## Instructions to follow
Extract every entry word for word. Skip the pictures.

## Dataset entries

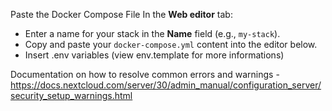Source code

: Paste the Docker Compose File In the **Web editor** tab:
   - Enter a name for your stack in the **Name** field (e.g., `my-stack`).
   - Copy and paste your `docker-compose.yml` content into the editor below.
   - Insert .env variables (view env.template for more informations)
   
Documentation on how to resolve common errors and warnings 
-https://docs.nextcloud.com/server/30/admin_manual/configuration_server/security_setup_warnings.html


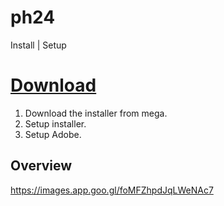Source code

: # ph24
Install | Setup



# [Download](https://mega.nz/file/t7szwIaa#OzB7O8tPXlF4VEBF6ypb1mGGrnurV1gjpjHJWtVCQDI)

1. Download the installer from mega.
2. Setup installer.
3. Setup Adobe.


## Overview
https://images.app.goo.gl/foMFZhpdJqLWeNAc7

## Task response
Source code

: Paste the Docker Compose File In the **Web editor** tab:
   - Enter a name for your stack in the **Name** field (e.g., `my-stack`).
   - Copy and paste your `docker-compose.yml` content into the editor below.
   - Insert .env variables (view env.template for more informations)
   
Documentation on how to resolve common errors and warnings 
-https://docs.nextcloud.com/server/30/admin_manual/configuration_server/security_setup_warnings.html


Source code

: # ph24
Install | Setup



# [Download](https://mega.nz/file/t7szwIaa#OzB7O8tPXlF4VEBF6ypb1mGGrnurV1gjpjHJWtVCQDI)

1. Download the installer from mega.
2. Setup installer.
3. Setup Adobe.


## Overview
https://images.app.goo.gl/foMFZhpdJqLWeNAc7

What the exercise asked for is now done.